Brunswick, Ga. – On an obstacle course in the moist heat from Georgia, an instructor shows how to bring a wounded partner out of danger. In a classroom with desks that are overcrowded with thick right -wing books about the Immigration Act, the recruits get to know how the fourth amendment is ruled. And on a shotgun covered with mussel covers, new recruits for immigration and enforcement of customs practices that shoot their handguns.
“Trainers, give me a thumbs up when the students are ready to go,” said one voice about the loudspeaker before a group of around 20 ice recruiters practiced drawing and firing their weapons.
The Federal Law Enforcement Training Center in Brunswick, Georgia, is the epicenter of training for almost all federal
With a lot of money approved by the congress this summer, the agency begins in the middle of a great attitude to bring thousands of new deportation officers into the field in the coming months.
On Thursday, Associated Press and other news organizations set up a rare look at the basic training program for an immigration right, the new ICE recruit – especially those in the department for assertiveness and distance that are responsible for the search, arrest and removal of people from the country – and what they learn.
Setting, training imposed
ICE receives a new money of 76.5 billion US dollars from the congress to achieve the goal of Trump's mass deportation.

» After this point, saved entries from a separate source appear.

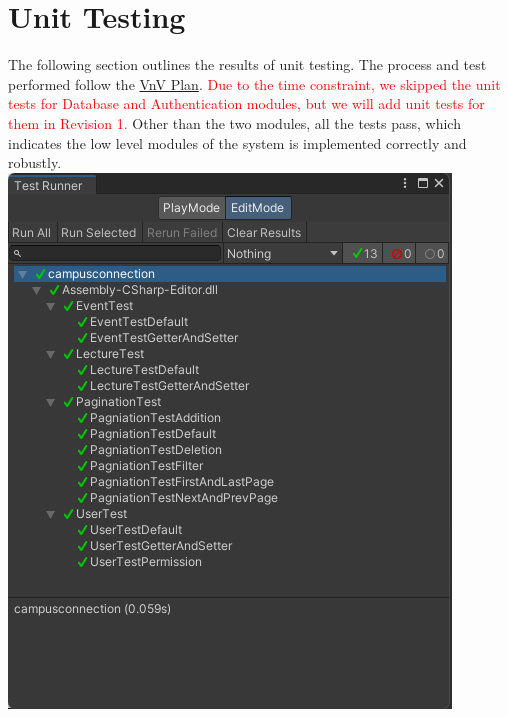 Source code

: \documentclass[12pt, titlepage]{article}
\begin{document}
\section{Unit Testing}
The following section outlines the results of unit testing. The process and test performed follow the \href{https://github.com/beatlepie/4G06CapstoneProjectTeam2/blob/main/docs/VnVPlan/VnVPlan.pdf}{VnV Plan}. \textcolor{red}{Due to the time constraint, we skipped the unit tests for Database and Authentication modules, but we will add unit tests for them in Revision 1.} Other than the two modules, all the tests pass, which indicates the low level modules of the system is implemented correctly and robustly.\\
\includegraphics[scale=1]{Unit Test.png}
\end{document}
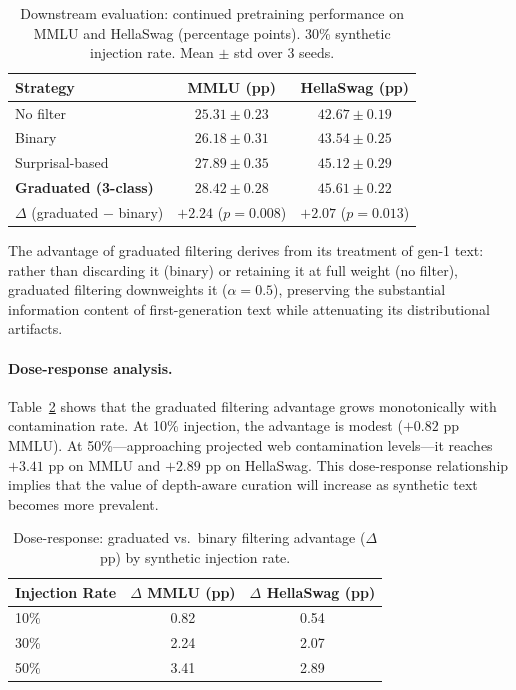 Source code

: \documentclass[11pt,a4paper]{article}
\begin{document}
\begin{table}[t]
\centering
\small
\caption{Downstream evaluation: continued pretraining performance on MMLU and HellaSwag (percentage points). 30\% synthetic injection rate. Mean $\pm$ std over 3 seeds.}
\label{tab:downstream}
\begin{tabular}{@{}lcc@{}}
\toprule
\textbf{Strategy} & \textbf{MMLU (pp)} & \textbf{HellaSwag (pp)} \\
\midrule
No filter & $25.31 \pm 0.23$ & $42.67 \pm 0.19$ \\
Binary & $26.18 \pm 0.31$ & $43.54 \pm 0.25$ \\
Surprisal-based & $27.89 \pm 0.35$ & $45.12 \pm 0.29$ \\
\textbf{Graduated (3-class)} & $\mathbf{28.42 \pm 0.28}$ & $\mathbf{45.61 \pm 0.22}$ \\
\midrule
$\Delta$ (graduated $-$ binary) & $+2.24$ ($p{=}0.008$) & $+2.07$ ($p{=}0.013$) \\
\bottomrule
\end{tabular}
\end{table}

The advantage of graduated filtering derives from its treatment of gen-1 text: rather than discarding it (binary) or retaining it at full weight (no filter), graduated filtering downweights it ($\alpha{=}0.5$), preserving the substantial information content of first-generation text while attenuating its distributional artifacts.

\paragraph{Dose-response analysis.} Table~\ref{tab:dose} shows that the graduated filtering advantage grows monotonically with contamination rate. At 10\% injection, the advantage is modest ($+0.82$ pp MMLU). At 50\%---approaching projected web contamination levels---it reaches $+3.41$ pp on MMLU and $+2.89$ pp on HellaSwag. This dose-response relationship implies that the value of depth-aware curation will increase as synthetic text becomes more prevalent.

\begin{table}[t]
\centering
\small
\caption{Dose-response: graduated vs.\ binary filtering advantage ($\Delta$ pp) by synthetic injection rate.}
\label{tab:dose}
\begin{tabular}{@{}lcc@{}}
\toprule
\textbf{Injection Rate} & $\Delta$ \textbf{MMLU (pp)} & $\Delta$ \textbf{HellaSwag (pp)} \\
\midrule
10\% & 0.82 & 0.54 \\
30\% & 2.24 & 2.07 \\
50\% & 3.41 & 2.89 \\
\bottomrule
\end{tabular}
\end{table}
\end{document}
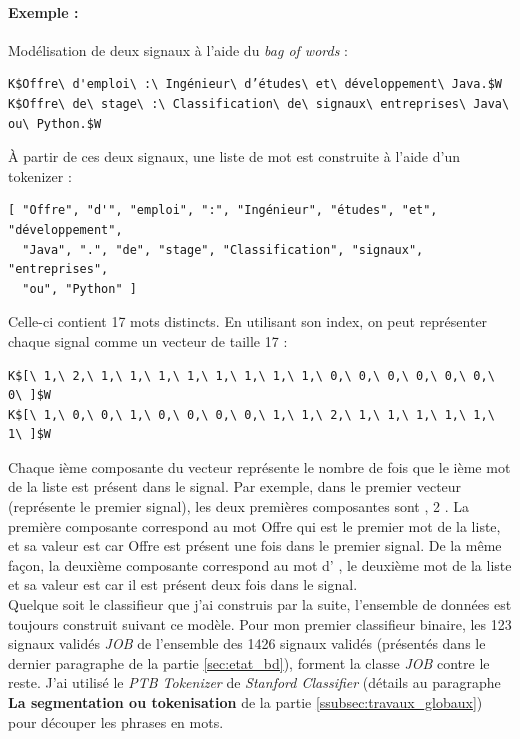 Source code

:             \paragraph{Exemple :}
                Modélisation de deux signaux à l'aide du \textit{bag of words} :
\begin{lstlisting}
K$Offre\ d'emploi\ :\ Ingénieur\ d’études\ et\ développement\ Java.$W
K$Offre\ de\ stage\ :\ Classification\ de\ signaux\ entreprises\ Java\ ou\ Python.$W
\end{lstlisting}
                À partir de ces deux signaux, une liste de mot est construite à l'aide d'un tokenizer :
\begin{verbatim}
[ "Offre", "d'", "emploi", ":", "Ingénieur", "études", "et", "développement",
  "Java", ".", "de", "stage", "Classification", "signaux", "entreprises",
  "ou", "Python" ]
\end{verbatim}
                Celle-ci contient 17 mots distincts. En utilisant son index, on peut représenter chaque signal comme un vecteur de taille 17 :
\begin{lstlisting}
K$[\ 1,\ 2,\ 1,\ 1,\ 1,\ 1,\ 1,\ 1,\ 1,\ 1,\ 0,\ 0,\ 0,\ 0,\ 0,\ 0,\ 0\ ]$W
K$[\ 1,\ 0,\ 0,\ 1,\ 0,\ 0,\ 0,\ 0,\ 1,\ 1,\ 2,\ 1,\ 1,\ 1,\ 1,\ 1,\ 1\ ]$W
\end{lstlisting}
                Chaque ième composante du vecteur représente le nombre de fois que le ième mot de la liste est présent dans le signal. Par exemple, dans le premier vecteur (représente le premier signal), les deux premières composantes sont , 2 \fg. La première composante correspond au mot \og Offre \fg qui est le premier mot de la liste, et sa valeur est  \fg car \og Offre \fg est présent une fois dans le premier signal. De la même façon, la deuxième composante correspond au mot \og d' \fg, le deuxième mot de la liste et sa valeur est  \fg car il est présent deux fois dans le signal.\\

                Quelque soit le classifieur que j'ai construis par la suite, l'ensemble de données est toujours construit suivant ce modèle. Pour mon premier classifieur binaire, les 123 signaux validés \textit{JOB} de l'ensemble des 1426 signaux validés (présentés dans le dernier paragraphe de la partie \ref{sec:etat_bd}), forment la classe \textit{JOB} contre le reste. J'ai utilisé le \textit{PTB Tokenizer} de \textit{Stanford Classifier} (détails au paragraphe \textbf{La segmentation ou tokenisation} de la partie \ref{ssubsec:travaux_globaux}) pour découper les phrases en mots.\\

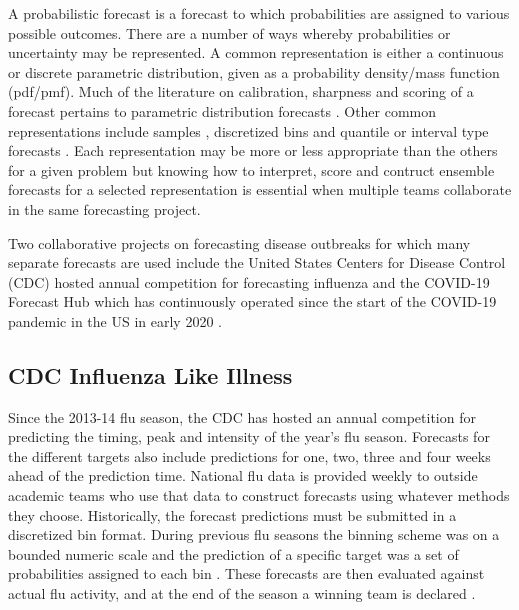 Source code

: \documentclass[11pt,notitlepage]{isuthesis}
\begin{document}
A probabilistic forecast is a forecast to which probabilities are assigned to 
various possible outcomes. There are a number of ways whereby probabilities or 
uncertainty may be represented. A common representation is either a continuous 
or
discrete parametric distribution, given as a probability density/mass function 
(pdf/pmf). Much of the literature 
on calibration, sharpness and scoring of a forecast pertains to parametric 
distribution forecasts
\cite{gneiting2007probabilistic,gneiting2013combining,baran2018combining}.
Other common representations include samples \cite{krueger2016probabilistic}, 
discretized bins \cite{mcgowan2019collaborative}
and quantile or interval type forecasts \cite{taylor2021evaluating} 
\cite{bracher2021evaluating}. Each representation may be more or less 
appropriate than the others for a given problem but knowing how to interpret, 
score and contruct ensemble forecasts for a selected representation is essential
when multiple teams collaborate in the same forecasting project.


Two collaborative projects on forecasting disease outbreaks for which many 
separate forecasts 
are used include the United States Centers for Disease Control (CDC) hosted
annual competition for forecasting influenza \cite{cdcflusight}
and the COVID-19 Forecast Hub which has 
continuously operated since the start of the COVID-19 pandemic in the US in 
early 2020 \cite{Cramer2021-hub-dataset}.

\subsection{CDC Influenza Like Illness}

Since the 2013-14 flu season, the CDC has hosted an annual competition for 
predicting the timing, peak and intensity of the year's flu season. Forecasts
for the different targets also include predictions for one, two, three and 
four weeks ahead of the prediction time. National flu data is provided weekly 
to outside academic teams who use that data to construct forecasts using 
whatever methods they choose. Historically, the forecast predictions must be 
submitted 
in a discretized bin
format. During previous flu seasons the binning scheme was on a bounded numeric 
scale and the 
prediction of a specific target was a set of probabilities assigned to each bin
\cite{mcgowan2019collaborative}.
These forecasts are then evaluated against actual flu activity, and at 
the end of the season a winning team is declared \cite{cdcflusight}.
\end{document}

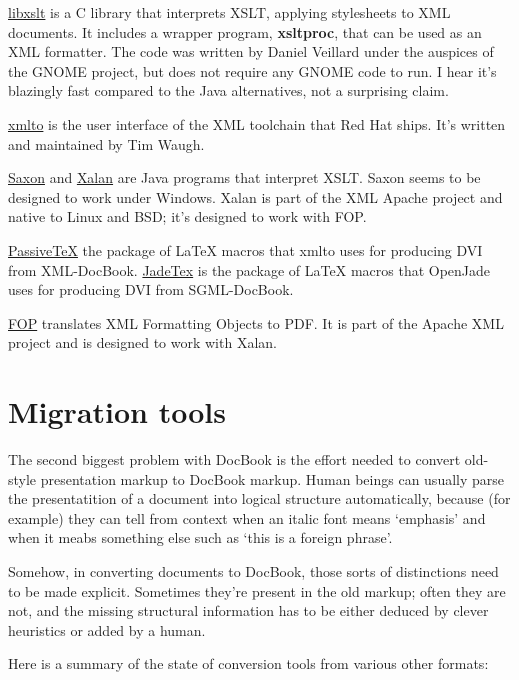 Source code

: \documentclass[pdftex,english,a4paper,10pt]{infocom}
\begin{document}
\href{http://xmlsoft.org/XSLT/}{libxslt} is a C
library that interprets XSLT, applying stylesheets to XML documents.
It includes a wrapper program, {\bfseries xsltproc}, that can be
used as an XML formatter.  The code was written by Daniel Veillard
under the auspices of the GNOME project, but does not require any
GNOME code to run.  I hear it's blazingly fast compared to the 
Java alternatives, not a surprising claim.

\href{http://cyberelk.net/tim/xmlto/}{xmlto} is the
user interface of the XML toolchain that Red Hat ships.  It's written
and maintained by Tim Waugh.

\href{http://users.iclway.co.uk/mhkay/saxon/}{Saxon}
and \href{http://xml.apache.org/xalan-j/}{Xalan} are Java
programs that interpret XSLT.  Saxon seems to be designed to work
under Windows.  Xalan is part of the XML Apache project and native to
Linux and BSD; it's designed to work with FOP.

\href{http://users.ox.ac.uk/~rahtz/passivetex/}{PassiveTeX} the
package of LaTeX macros that xmlto uses for
producing DVI from XML-DocBook. \href{http://jadetex.sourceforge.net/}{JadeTex} is the package
of LaTeX macros that OpenJade uses for producing DVI from
SGML-DocBook.

\href{http://xml.apache.org/fop/}{FOP} translates
XML Formatting Objects to PDF.  It is part of the Apache XML project
and is designed to work with Xalan.

\section{Migration tools}
\label{id177362}\hypertarget{id177362}{}%

The second biggest problem with DocBook is the effort needed to
convert old-style presentation markup to DocBook markup.  Human beings
can usually parse the presentatition of a document into logical
structure automatically, because (for example) they can tell from 
context when an italic font means `emphasis' and when it meabs
something else such as `this is a foreign phrase'.

Somehow, in converting documents to DocBook, those
sorts of distinctions need to be made explicit.  Sometimes
they're present in the old markup; often they are not, and the
missing  structural information has to be either deduced by 
clever heuristics or added by a human.

Here is a summary of the state of conversion tools from
various other formats:
\end{document}
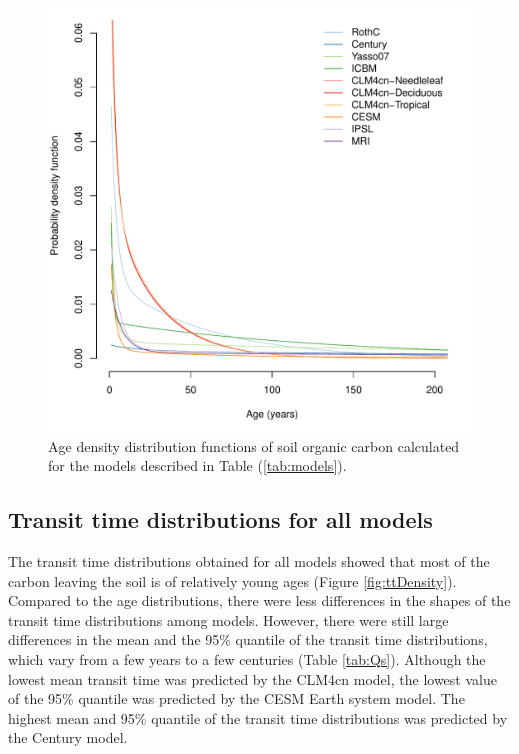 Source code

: \documentclass[draft,linenumbers]{agujournal}
\begin{document}


\begin{figure}[t]
   \centering
   \includegraphics[scale=0.75]{Figures/modelsSA} %
   \caption{Age density distribution functions of soil organic carbon calculated for the models described in Table (\ref{tab:models}).}
   \label{fig:ageDensity}
\end{figure}



\subsection{Transit time distributions for all models}
The transit time distributions obtained for all models showed that most of the carbon leaving the soil is of relatively young ages (Figure \ref{fig:ttDensity}). Compared to the age distributions, there were less differences in the shapes of the transit time distributions among models. However, there were still large differences in the mean and the 95\% quantile of the transit time distributions,  which vary from a few years to a few centuries (Table \ref{tab:Qs}). Although the lowest mean transit time was predicted by the CLM4cn model, the lowest value of the 95\% quantile was predicted by the CESM Earth system model. The highest mean and 95\% quantile of the transit time distributions was predicted by the Century model. 
\end{document}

This is almost ten times the annual budget of the agency. Almost 30 billion US dollars on this money are suitable for new employees.
They hire in the agency, including investigators and lawyers, but the numbers they set in these areas fade compared to the number of deportation officials that come on board. Todd Lyons, the deputy director of ICE, was at the training demonstration on Thursday. He said the agency currently has around 6,500 deportation officers and would like to hire 10,000 more by the end of the year.
With this attitude there has been concerns that the review or training of new recruits is protected. The border patrol went through a similar job boost in the early 2000s than the attitude and training standards were changed. Arrests for misconduct of employees.
Lyons pushed back the concerns that ice could cut corners in terms of training. Although he said they made changes to optimize the process.
“I won't train,” said Lyons.
According to new recruits, Caleb Vitello, deputy ICE director for the training, will complete about eight weeks of training in the establishment of Georgia. But you also have a training session and after you have come here.
Vitello noticed an important change: ICE equipped Spanish -language training for five weeks because he said that the recruits were only “moderately” competent in Spanish. He said that voice translation technology can help fill this emptiness in the field.
What does the training look like?
During the six days a week, new recruits live on the premises of the extensive facility, which is covered with pine forests and is a little less than an hour north of the Florida State line near the Atlantic. Hundreds have gone through the training here in the past few months.
During the course, new recruits train with firearms in a large interior that looks as large as a soccer field. On Thursday, the floor was littered with output shells, since around 20 new recruits that wore blue shirts and blue pants were practiced by a position of the curved elbow and transition shooting-with the handover of their weapons from one hand to another. Trainers in Red shirts went behind them and occasionally gave them instructions. Everyone wore eye protection and red, noise -reducing earrings with earplugs underneath.
Dean Wilson, who monitors firearm training, compared some of the operations with which ICE agents are faced with a haunted house in which they do not know what to expect.
“We do our best to ensure that, although you are in this environment, you have the necessary decision to make the right decision,” said Wilson. “Nobody wants to be the one who makes a bad shot, and nobody wants to be the one who doesn't make it home.”
In a large field with different routes and courses, you can also train with driving techniques – as you can recover from a ice skate on the wet spave or how to resemble a diaper course that resembles an urban environment in which you come to a standstill or navigate blind corners.
The curriculum also includes de -escalation techniques that are supposed to prevent the use of strength at all, said Lyons.
“In every type of law enforcement situation,” he said, “they would rather de -escalate with words before they have to use an application of violence.”
Learning the law and the fourth change
Not all training is on site.
Ice agents are happy to have that the immigration law in relation to complexity is only in second place on the tax law.
In the training academy you will receive about 12 hours of lessons in the classroom for things like the fourth change – the part of the constitution that protects against inappropriate searches and seizures – and the law on immigration and nationality from 1952, which has developed over the decades and is ruling all facets of immigration. These legal lessons are also interspersed during the rest of the training.
On the desks in a classroom, training manuals and immigration law manuals are about two to three inches thick. Learn recruits how to find out whether someone can be removed from the country, under what circumstances he can go to the house of a person and when he has to go.
ICE employees have used the allegations that they randomly pull people over themselves as part of the implementation of immigration or set up control points in Washington, DC or elsewhere.
They said they should have a probable reason to pursue someone and they carry out targeted operations. They said that they cannot carry out traffic stops and not, but they can work with local authorities that are.
“As soon as the local law enforcement agencies make a stopover and then turn to ICE, we said that we have someone we believe that he is an alien,” said Greg Hornsby, a deputy legal advisor at ICE. “And we enter there.”